This book starts with Eden and Kade already three years into their relationship, which I actually liked. We’re told how they met and how things evolved, but the story focuses on what happens after the cracks are already there.
Eden believes the club has cleaned up its act since Kade took over as president. Charity runs, community image, less trouble. What she doesn’t know is that there’s still illegal stuff going on behind the scenes, and Kade is actively hiding it from her. She senses something is wrong almost immediately, but instead of being honest, he keeps shutting her out.
The tension builds slowly and then things take a really dark turn.
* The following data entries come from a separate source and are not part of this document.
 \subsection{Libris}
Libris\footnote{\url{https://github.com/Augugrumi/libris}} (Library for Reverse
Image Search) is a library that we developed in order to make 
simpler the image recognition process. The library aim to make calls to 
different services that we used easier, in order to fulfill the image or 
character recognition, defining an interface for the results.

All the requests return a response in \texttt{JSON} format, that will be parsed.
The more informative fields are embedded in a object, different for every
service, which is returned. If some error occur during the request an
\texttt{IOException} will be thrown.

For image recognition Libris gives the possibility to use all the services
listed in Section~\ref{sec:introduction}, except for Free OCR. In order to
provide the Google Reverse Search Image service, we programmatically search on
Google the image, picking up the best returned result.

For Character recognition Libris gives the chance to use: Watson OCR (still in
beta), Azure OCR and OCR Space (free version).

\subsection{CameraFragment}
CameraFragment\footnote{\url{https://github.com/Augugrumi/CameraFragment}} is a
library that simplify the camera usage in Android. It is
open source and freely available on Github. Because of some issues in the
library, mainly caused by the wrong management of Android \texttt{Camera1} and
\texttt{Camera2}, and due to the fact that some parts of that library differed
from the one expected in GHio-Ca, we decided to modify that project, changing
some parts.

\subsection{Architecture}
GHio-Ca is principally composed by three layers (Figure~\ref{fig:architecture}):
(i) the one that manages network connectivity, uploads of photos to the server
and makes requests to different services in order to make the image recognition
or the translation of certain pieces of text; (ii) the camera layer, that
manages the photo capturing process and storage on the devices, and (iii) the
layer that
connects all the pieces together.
There is a very descriptive assault scene involving Eden being drugged and attacked at the club bar, so this book definitely needs trigger warnings. She wakes up with no memory of the attack but knows something bad has happened, and the way she deals with it is by withdrawing. She doesn’t tell Kade. She doesn’t really know how.
From there, everything unravels.
Instead of recognising trauma, Kade assumes the worst. Eden is distant, intimacy feels wrong, she cries — and his conclusion is that she must be cheating. Typical MMC logic. He doesn’t cheat himself, but he absolutely crosses a line by pulling a club girl into his office in front of Eden, which is honestly just cruel.
That moment is what finally forces the truth out. Eden confronts him, explains the assault, and reveals that she killed her attacker in self-defence — which ties into the ongoing mystery of who killed the guy. It should have been the moment where Kade steps up.
He doesn’t.
Instead, he spirals into guilt and completely shuts down. He pushes Eden away emotionally for months, leaving her to deal with everything alone. By the time she realises he won’t change, it’s clear she can’t stay. She leaves not because she doesn’t love him, but because she can’t survive being treated like that.
He doesn’t cheat — but he’s emotionally negligent, secretive, and handles everything in the worst way possible. This is a story about trauma, silence, and what happens when people refuse to talk to each other.
It’s heavy, frustrating, and painful to read at times — but it’s meant to be. I’m continuing to book two because this ending demands growth, accountability, and a hell of a lot of grovelling.
I didn’t mind the book or writing, I just felt like these characters didn’t connect with me. I also felt like these SA could have been handled better.